=== Extracted records ===

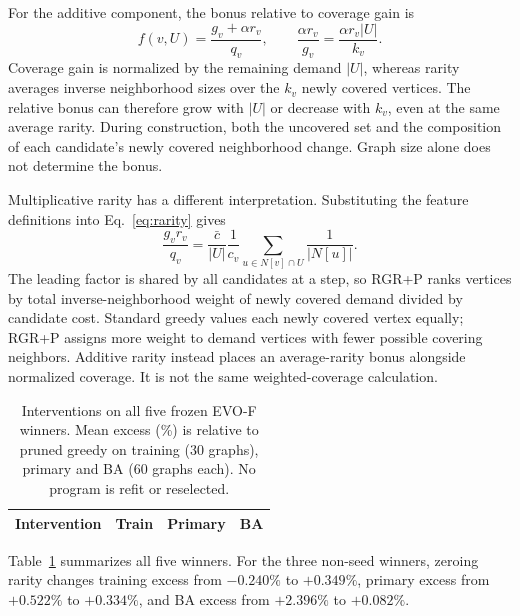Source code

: For the additive component, the bonus relative to coverage gain is
\begin{equation}
f(v,U)=\frac{g_v+\alpha r_v}{q_v},
\qquad
\frac{\alpha r_v}{g_v}
=\frac{\alpha r_v|U|}{k_v}.
\label{eq:rarity_scale}
\end{equation}
Coverage gain is normalized by the remaining demand $|U|$, whereas
rarity averages inverse neighborhood sizes over the $k_v$ newly covered
vertices. The relative bonus can therefore grow with $|U|$ or decrease
with $k_v$, even at the same average rarity. During construction, both
the uncovered set and the composition of each candidate's newly covered
neighborhood change. Graph size alone does not determine the bonus.

Multiplicative rarity has a different interpretation. Substituting the
feature definitions into Eq.~\eqref{eq:rarity} gives
\begin{equation}
\frac{g_vr_v}{q_v}
=
\frac{\bar c}{|U|}
\frac{1}{c_v}
\sum_{u\in N[v]\cap U}\frac{1}{|N[u]|}.
\label{eq:weighted_coverage}
\end{equation}
The leading factor is shared by all candidates at a step, so RGR+P
ranks vertices by total inverse-neighborhood weight of newly covered
demand divided by candidate cost. Standard greedy values each newly
covered vertex equally; RGR+P assigns more weight to demand vertices
with fewer possible covering neighbors. Additive rarity instead places
an average-rarity bonus alongside normalized coverage. It is not the
same weighted-coverage calculation.

\begin{table}[!htbp]
\centering\small
\caption{Interventions on all five frozen EVO-F winners. Mean excess
(\%) is relative to pruned greedy on training (30 graphs), primary and BA
(60 graphs each). No program is refit or reselected.}
\label{tab:ablation}
\begin{tabular}{lrrr}
\toprule
Intervention & Train & Primary & BA\\
\midrule

\end{tabular}
\end{table}

\begin{samepage}
Table~\ref{tab:ablation} summarizes all five winners. For the three
non-seed winners, zeroing rarity changes training excess from
$-0.240\%$ to $+0.349\%$, primary excess from $+0.522\%$ to
$+0.334\%$, and BA excess from $+2.396\%$ to $+0.082\%$.\par
\end{samepage}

===

## Description of the task
Filter the records above down to the lines that hold the string "training".

## Output for this task
(\%) is relative to pruned greedy on training (30 graphs), primary and BA
non-seed winners, zeroing rarity changes training excess from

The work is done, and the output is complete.